### REQUIREMENT
Copy out exactly the lines below that run from the one holding "- 🗣️ Text-to-speech (TTS) response" to the one holding "- Microphone", keeping both of those lines and no others.

Saved data entries
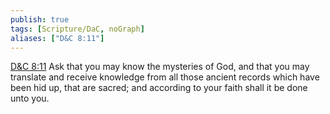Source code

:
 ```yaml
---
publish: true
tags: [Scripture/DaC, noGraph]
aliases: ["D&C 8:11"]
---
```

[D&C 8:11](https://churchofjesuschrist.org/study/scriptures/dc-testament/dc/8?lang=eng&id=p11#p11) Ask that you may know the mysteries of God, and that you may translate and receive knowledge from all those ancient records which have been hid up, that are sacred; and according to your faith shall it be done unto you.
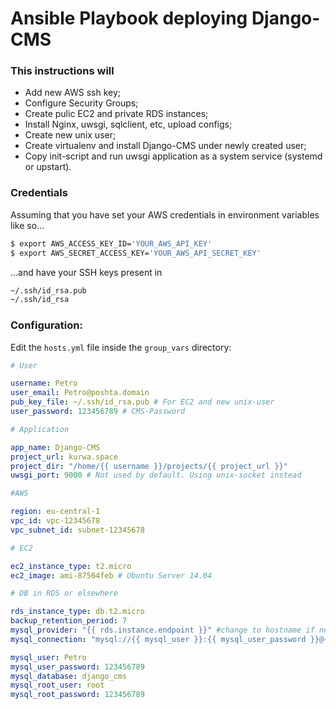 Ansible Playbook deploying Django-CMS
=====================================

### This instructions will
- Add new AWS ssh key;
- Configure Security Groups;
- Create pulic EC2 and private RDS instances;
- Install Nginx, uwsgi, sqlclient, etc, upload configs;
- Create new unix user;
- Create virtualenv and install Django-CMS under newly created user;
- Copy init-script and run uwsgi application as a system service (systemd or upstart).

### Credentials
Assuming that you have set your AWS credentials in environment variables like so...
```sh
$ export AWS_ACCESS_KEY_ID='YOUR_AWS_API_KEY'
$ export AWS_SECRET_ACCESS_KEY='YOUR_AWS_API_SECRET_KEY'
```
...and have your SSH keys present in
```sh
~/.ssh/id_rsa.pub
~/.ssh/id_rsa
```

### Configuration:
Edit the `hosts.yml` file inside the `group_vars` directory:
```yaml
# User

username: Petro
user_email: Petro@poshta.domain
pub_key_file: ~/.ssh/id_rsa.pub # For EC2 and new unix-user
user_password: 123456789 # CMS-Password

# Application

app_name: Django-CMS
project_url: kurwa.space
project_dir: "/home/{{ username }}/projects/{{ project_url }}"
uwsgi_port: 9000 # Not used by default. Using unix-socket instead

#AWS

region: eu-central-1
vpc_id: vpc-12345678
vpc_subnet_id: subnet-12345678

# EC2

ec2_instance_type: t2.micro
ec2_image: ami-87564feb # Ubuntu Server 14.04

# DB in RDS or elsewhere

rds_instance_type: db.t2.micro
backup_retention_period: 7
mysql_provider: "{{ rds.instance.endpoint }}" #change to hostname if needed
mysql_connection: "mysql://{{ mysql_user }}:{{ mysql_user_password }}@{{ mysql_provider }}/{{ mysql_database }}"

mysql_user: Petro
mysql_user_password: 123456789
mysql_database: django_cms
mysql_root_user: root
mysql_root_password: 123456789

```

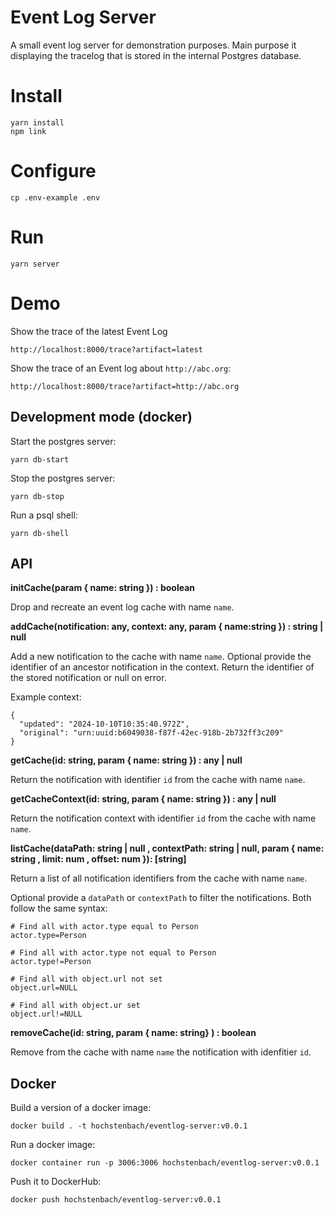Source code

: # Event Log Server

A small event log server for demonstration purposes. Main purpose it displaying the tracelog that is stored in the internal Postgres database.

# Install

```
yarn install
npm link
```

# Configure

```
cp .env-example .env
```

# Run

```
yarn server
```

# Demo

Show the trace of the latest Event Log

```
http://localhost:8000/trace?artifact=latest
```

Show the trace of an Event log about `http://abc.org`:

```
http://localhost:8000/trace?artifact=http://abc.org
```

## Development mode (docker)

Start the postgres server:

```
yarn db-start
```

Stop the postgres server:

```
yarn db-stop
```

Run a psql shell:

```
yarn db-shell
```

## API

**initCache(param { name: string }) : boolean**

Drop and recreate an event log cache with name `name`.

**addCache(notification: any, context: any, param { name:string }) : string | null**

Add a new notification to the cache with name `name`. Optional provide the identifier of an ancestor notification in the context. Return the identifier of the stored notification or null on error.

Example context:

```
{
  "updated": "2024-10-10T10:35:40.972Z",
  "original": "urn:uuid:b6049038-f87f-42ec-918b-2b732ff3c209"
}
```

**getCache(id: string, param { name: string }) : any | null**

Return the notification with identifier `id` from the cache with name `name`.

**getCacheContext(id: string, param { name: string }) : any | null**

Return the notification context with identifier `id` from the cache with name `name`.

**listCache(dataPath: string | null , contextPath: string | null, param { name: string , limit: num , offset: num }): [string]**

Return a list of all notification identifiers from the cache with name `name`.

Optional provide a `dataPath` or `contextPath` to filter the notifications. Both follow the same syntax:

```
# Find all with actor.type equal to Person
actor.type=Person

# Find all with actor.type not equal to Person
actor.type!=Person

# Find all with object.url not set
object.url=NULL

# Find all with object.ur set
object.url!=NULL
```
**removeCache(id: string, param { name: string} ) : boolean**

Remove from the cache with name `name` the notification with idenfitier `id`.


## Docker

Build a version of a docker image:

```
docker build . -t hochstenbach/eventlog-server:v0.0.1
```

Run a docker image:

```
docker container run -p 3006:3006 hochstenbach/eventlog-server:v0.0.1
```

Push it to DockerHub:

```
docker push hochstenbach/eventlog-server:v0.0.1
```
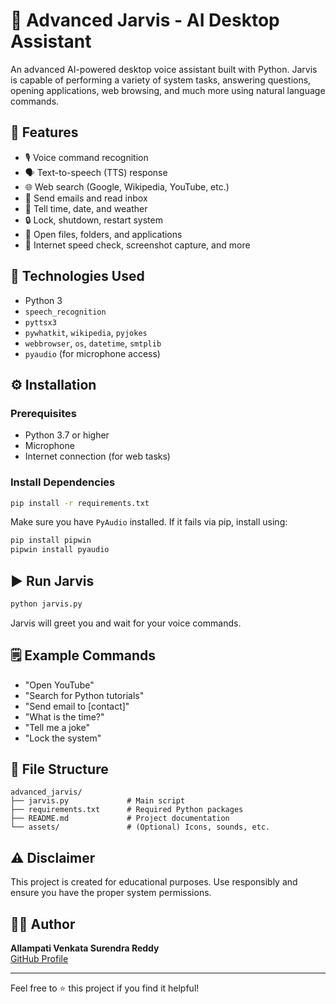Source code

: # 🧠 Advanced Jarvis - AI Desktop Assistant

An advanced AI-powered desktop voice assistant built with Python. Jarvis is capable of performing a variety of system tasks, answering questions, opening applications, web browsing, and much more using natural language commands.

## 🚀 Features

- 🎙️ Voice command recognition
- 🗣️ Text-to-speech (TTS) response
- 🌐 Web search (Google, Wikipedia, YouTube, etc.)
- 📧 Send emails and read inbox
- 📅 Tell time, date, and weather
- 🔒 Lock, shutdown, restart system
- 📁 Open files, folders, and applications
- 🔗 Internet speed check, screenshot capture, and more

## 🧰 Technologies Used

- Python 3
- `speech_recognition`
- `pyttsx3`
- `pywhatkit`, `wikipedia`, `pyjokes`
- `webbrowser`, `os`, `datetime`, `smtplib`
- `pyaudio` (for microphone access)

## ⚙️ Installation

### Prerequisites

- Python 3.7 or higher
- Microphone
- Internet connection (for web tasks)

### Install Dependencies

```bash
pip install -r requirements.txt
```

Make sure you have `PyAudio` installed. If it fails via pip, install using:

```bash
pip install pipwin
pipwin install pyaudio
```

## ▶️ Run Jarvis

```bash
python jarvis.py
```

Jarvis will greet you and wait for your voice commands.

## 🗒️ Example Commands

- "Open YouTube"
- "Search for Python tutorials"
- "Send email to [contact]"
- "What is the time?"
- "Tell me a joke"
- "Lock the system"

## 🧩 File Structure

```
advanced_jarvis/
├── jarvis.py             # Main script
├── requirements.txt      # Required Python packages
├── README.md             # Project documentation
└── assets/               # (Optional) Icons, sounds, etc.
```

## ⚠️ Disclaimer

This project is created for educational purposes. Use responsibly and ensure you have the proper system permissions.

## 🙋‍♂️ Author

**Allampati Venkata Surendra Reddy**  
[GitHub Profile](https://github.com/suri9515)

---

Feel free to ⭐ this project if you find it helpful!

### RESPONSE TO THE EXERCISE
- 🗣️ Text-to-speech (TTS) response
- 🌐 Web search (Google, Wikipedia, YouTube, etc.)
- 📧 Send emails and read inbox
- 📅 Tell time, date, and weather
- 🔒 Lock, shutdown, restart system
- 📁 Open files, folders, and applications
- 🔗 Internet speed check, screenshot capture, and more

## 🧰 Technologies Used

- Python 3
- `speech_recognition`
- `pyttsx3`
- `pywhatkit`, `wikipedia`, `pyjokes`
- `webbrowser`, `os`, `datetime`, `smtplib`
- `pyaudio` (for microphone access)

## ⚙️ Installation

### Prerequisites

- Python 3.7 or higher
- Microphone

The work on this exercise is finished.